Dataset records:
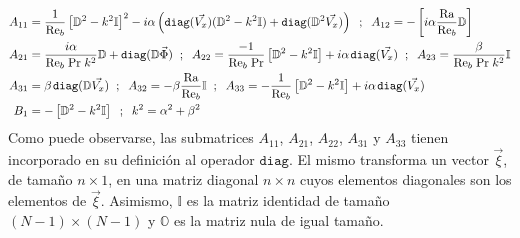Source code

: \begin{align*}
A_{11} &= \frac{1}{\text{Re}_b} \left[ \mathbb{D}^2 - k^2 \mathbb{I} \right]^2 - i \alpha \left( \mathtt{diag}(\vec{V_x}) ( \mathbb{D}^2 - k^2 \mathbb{I})  + \mathtt{diag}(\mathbb{D}^2 \vec{V_x}) \right) \hspace{2mm} ; \hspace{2mm} A_{12} = -\left[ i \alpha \frac{\text{Ra}}{\text{Re}_b} \mathbb{D} \right] \\ 
A_{21} &= \frac{i \alpha}{\text{Re}_b \hspace{1mm} \text{Pr} \hspace{1mm} k^2} \mathbb{D} + \mathtt{diag}(\mathbb{D}\vec{\Phi}) \hspace{2mm} ; \hspace{2mm} A_{22} = \frac{-1}{\text{Re}_b \hspace{1mm} \text{Pr} } \left[ \mathbb{D}^2 - k^2 \mathbb{I} \right] + i \alpha \hspace{0.4mm} \mathtt{diag}(\vec{V_x})  \hspace{2mm} ; \hspace{2mm} A_{23} = \frac{\beta}{\text{Re}_b \hspace{1mm} \text{Pr} \hspace{1mm} k^2} \mathbb{I} \\
A_{31} &= \beta \hspace{0.4mm} \mathtt{diag}(\mathbb{D} \vec{V_x}) \hspace{2mm} ; \hspace{2mm} A_{32} = - \beta \frac{\text{Ra}}{\text{Re}_b} \mathbb{I}   \hspace{2mm} ; \hspace{2mm} A_{33} = -\frac{1}{\text{Re}_b} \left[ \mathbb{D}^2 - k^2 \mathbb{I} \right] + i \alpha \hspace{0.4mm}  \mathtt{diag}(\vec{V_x}) \\
B_1    &= - \left[ \mathbb{D}^2 - k^2 \mathbb{I} \right] \hspace{2mm} ; \hspace{2mm} k^2 = \alpha^2 + \beta^2 \\
\end{align*}
Como puede observarse, las submatrices $A_{11}$, $A_{21}$, $A_{22}$, $A_{31}$ y $A_{33}$ tienen incorporado en su definición al operador $\mathtt{diag}$. El mismo transforma un vector $\vec{\xi}$, de tamaño $n \times 1$, en una matriz diagonal $n \times n$ cuyos elementos diagonales son los elementos de $\vec{\xi}$. Asimismo, $\mathbb{I}$ es la matriz identidad de tamaño $(N-1) \times (N-1)$ y $\mathbb{O}$ es la matriz nula de igual tamaño.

• _What needs to be done_
In the reply, give again exactly the lines from the beginning of the entries above through the line with "-\left[ i \alpha"; pictures stay out.

• _Response to this exercise_
Source code

: \begin{align*}
A_{11} &= \frac{1}{\text{Re}_b} \left[ \mathbb{D}^2 - k^2 \mathbb{I} \right]^2 - i \alpha \left( \mathtt{diag}(\vec{V_x}) ( \mathbb{D}^2 - k^2 \mathbb{I})  + \mathtt{diag}(\mathbb{D}^2 \vec{V_x}) \right) \hspace{2mm} ; \hspace{2mm} A_{12} = -\left[ i \alpha \frac{\text{Ra}}{\text{Re}_b} \mathbb{D} \right] \\ 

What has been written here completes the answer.